El porvenir es largo

Muchos intelectuales que compartieron entusiasmos, en mayo de 1968, fueron adensando, con el paso de los años, su bilis negra. Althusser que nunca se sintió querido por su madre, fue arrastrando, desde su infancia en Argelia, una melancolía aguda que acabó por explotar, el 16 de noviembre de 1980, cuando estranguló a su mujer, Helène, en su apartamento de L'Ecole Normale. Su intento por explicar aquel hecho dio como resultado este libro estremecedor que nos absorbe como un agujero negro hacia el fin de una noche de locura y depresión que tiene también algo de generacional. Su amigo, el filósofo marxista Nicos Poulantzas, acabará arrojándose desde la torre de Montparnasse. Antes, Lucien Sebag había puesto fin a sus días como luego lo haría Gilles Deleuze.

El título del libro de Althusser, escrito en 1985 pero publicado, con carácter póstumo, en 1992, parece dar la razón a Fukuyama: sí, la historia ha terminado, ¡qué largos se hacen los días que quedan!, ¡cuánto dura el porvenir! Nunca creyó Althusser en el poder de la voluntad en la historia, y la inteligencia, por su parte, no nos da muchas esperanzas. Sólo se podría albergarlas en esos pequeños islotes de comunismo en los que no reinan las relaciones mercantiles, movimientos sociales que nada indica vayan a ser hegemónicos. El único consuelo es pensar con Marx “que la historia tiene más imaginación que nosotros”, porque ninguna esperanza cabe en relación con el comunismo real.

En este libro, el juicio de Althusser con respecto al Partido Comunista y al Estado socialista será contundente e inapelable: “son la mierda”.
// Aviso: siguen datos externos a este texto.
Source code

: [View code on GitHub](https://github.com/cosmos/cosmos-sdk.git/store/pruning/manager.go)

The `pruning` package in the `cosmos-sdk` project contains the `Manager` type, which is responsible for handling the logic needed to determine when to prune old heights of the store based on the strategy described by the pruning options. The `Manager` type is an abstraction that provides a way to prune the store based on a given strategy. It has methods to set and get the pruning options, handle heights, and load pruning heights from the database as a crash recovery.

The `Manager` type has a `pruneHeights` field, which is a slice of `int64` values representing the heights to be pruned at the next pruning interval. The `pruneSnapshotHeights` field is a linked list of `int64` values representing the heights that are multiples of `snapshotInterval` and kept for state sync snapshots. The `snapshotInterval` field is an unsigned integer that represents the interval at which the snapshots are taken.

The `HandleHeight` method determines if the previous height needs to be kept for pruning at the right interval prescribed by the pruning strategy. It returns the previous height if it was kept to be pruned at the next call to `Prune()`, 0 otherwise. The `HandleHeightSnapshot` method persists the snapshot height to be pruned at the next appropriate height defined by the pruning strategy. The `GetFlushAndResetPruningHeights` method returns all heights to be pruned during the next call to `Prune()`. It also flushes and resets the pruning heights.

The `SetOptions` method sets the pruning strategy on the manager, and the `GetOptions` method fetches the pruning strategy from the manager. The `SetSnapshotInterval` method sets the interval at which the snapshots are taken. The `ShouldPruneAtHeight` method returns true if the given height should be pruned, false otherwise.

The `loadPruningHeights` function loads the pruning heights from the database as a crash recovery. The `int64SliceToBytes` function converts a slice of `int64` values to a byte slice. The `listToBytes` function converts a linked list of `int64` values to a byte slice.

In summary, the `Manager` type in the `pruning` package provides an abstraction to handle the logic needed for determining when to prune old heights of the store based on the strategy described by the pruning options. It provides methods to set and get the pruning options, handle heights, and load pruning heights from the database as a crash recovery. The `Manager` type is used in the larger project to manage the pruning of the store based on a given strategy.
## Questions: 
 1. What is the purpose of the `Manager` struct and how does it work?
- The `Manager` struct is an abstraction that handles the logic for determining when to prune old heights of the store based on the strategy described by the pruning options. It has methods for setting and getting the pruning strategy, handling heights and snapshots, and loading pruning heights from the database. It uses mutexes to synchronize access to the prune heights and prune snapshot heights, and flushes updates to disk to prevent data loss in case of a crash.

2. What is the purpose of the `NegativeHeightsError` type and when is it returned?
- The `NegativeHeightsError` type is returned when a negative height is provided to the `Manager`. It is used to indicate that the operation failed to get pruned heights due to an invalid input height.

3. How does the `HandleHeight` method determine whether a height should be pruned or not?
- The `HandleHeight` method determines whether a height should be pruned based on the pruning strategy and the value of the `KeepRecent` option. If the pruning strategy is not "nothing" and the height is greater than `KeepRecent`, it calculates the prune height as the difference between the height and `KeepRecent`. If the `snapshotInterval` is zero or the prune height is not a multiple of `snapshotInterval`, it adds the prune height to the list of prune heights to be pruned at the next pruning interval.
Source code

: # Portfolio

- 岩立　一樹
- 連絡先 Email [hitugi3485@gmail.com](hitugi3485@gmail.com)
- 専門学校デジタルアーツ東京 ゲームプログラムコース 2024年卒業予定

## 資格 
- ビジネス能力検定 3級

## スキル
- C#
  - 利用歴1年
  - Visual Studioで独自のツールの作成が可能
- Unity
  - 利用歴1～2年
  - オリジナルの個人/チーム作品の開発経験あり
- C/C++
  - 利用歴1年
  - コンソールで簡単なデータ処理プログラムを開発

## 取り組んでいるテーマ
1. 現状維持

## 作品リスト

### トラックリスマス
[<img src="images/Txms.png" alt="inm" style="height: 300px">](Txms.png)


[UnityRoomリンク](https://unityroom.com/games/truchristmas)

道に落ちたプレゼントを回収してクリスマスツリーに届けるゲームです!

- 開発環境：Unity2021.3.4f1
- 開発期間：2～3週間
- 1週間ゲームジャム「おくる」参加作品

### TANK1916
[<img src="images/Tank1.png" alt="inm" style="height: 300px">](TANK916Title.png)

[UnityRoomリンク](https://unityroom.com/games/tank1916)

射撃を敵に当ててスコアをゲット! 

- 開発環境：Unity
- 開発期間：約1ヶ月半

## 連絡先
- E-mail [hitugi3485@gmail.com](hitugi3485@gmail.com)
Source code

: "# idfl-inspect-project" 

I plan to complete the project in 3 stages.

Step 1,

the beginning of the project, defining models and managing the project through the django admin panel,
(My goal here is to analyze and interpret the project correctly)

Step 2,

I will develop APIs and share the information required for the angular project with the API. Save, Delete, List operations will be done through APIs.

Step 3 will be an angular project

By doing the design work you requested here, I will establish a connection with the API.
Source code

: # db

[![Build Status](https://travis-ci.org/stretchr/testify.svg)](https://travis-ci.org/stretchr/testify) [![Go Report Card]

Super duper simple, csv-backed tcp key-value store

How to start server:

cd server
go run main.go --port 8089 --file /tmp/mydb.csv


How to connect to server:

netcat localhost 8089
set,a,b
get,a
Hugo H. M. Enomiya Lasalle,

El zen

La conocida boutade de Malraux –“el siglo xxi será místico o no será”– puede traducirse como el imperativo de ser místico para ser. El mejor remedio para no dejarse vencer por la tendencia contemporánea hacia el nihilismo es el esfuerzo por abrirse al mundo del espíritu.
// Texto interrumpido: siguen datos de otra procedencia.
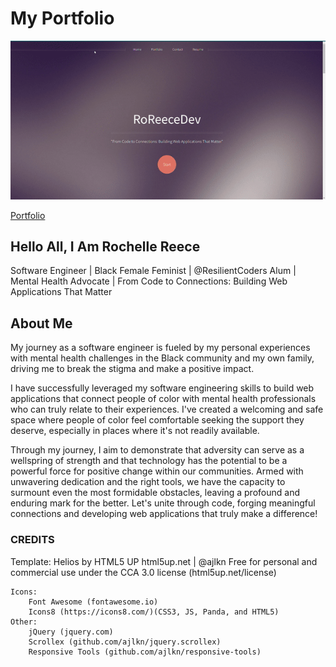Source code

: # My Portfolio

![Portfolio Site Gif](images/my-portfolio.gif)

[Portfolio](https://roreecedev.netlify.app/)

## Hello All, I Am Rochelle Reece

Software Engineer | Black Female Feminist | @ResilientCoders Alum | Mental Health Advocate | From Code to Connections: Building Web Applications That Matter

## About Me 

My journey as a software engineer is fueled by my personal experiences with mental health challenges in the Black community and my own family, driving me to break the stigma and make a positive impact. 

I have successfully leveraged my software engineering skills to build web applications that connect people of color with mental health professionals who can truly relate to their experiences. I've created a welcoming and safe space where people of color feel comfortable seeking the support they deserve, especially in places where it's not readily available.

Through my journey, I aim to demonstrate that adversity can serve as a wellspring of strength and that technology has the potential to be a powerful force for positive change within our communities. Armed with unwavering dedication and the right tools, we have the capacity to surmount even the most formidable obstacles, leaving a profound and enduring mark for the better. Let's unite through code, forging meaningful connections and developing web applications that truly make a difference!

### CREDITS 

Template: 
		Helios by HTML5 UP
		html5up.net | @ajlkn
		Free for personal and commercial use under the CCA 3.0 license (html5up.net/license)

	Icons:
		Font Awesome (fontawesome.io)
		Icons8 (https://icons8.com/)(CSS3, JS, Panda, and HTML5)
	Other:
		jQuery (jquery.com)
		Scrollex (github.com/ajlkn/jquery.scrollex)
		Responsive Tools (github.com/ajlkn/responsive-tools)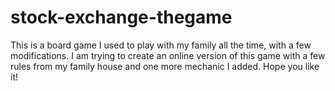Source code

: # stock-exchange-thegame
This is a board game I used to play with my family all the time, with a few modifications. I am trying to create an online version of this game with a few rules from my family house and one more mechanic I added. Hope you like it!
El jesuita alemán Hugo Lasalle, nacido en 1898, maestro zen, misionero en los barrios pobres de Tokio y elogiado por el mismísimo padre Arrupe, ha sido la figura pionera en la introducción del zen en ámbitos católicos. La meditación zen puede ayudarnos a percibir al Cristo universal que, como ya había indicado Teilhard de Chardin, se transparenta de alguna forma en el mundo y en la naturaleza. A diferencia de determinadas formas folklóricas de orientalismo, el zen, como demuestra Lasalle, es un método plenamente compatible con el cristianismo y guarda profundas semejanzas con lo mejor de la tradición mística cristiana desde La nube del no saber hasta San Juan de la Cruz, pasando por Ruysbroek y Tauler. En las dos últimas décadas, muchos cristianos, insatisfechos con el clima espiritual y con las expresiones estéticas de la Iglesia actual, han acudido a técnicas zen para profundizar en una vía de oración y de silencio. En España, la figura de Ana María Schlüter, maestra zen que me descubrió al padre Lasalle a finales de los 80, está desempeñando un notable papel en la difusión de esta vía.

Lejos de plantearse como una huida del mundo, la interioridad siempre fue una fuerza transformadora que contribuyó a eliminar las barreras entre hombres y religiones. La santidad, como dijo Mounier, es un auténtico programa político y no puede haber santidad sin oración.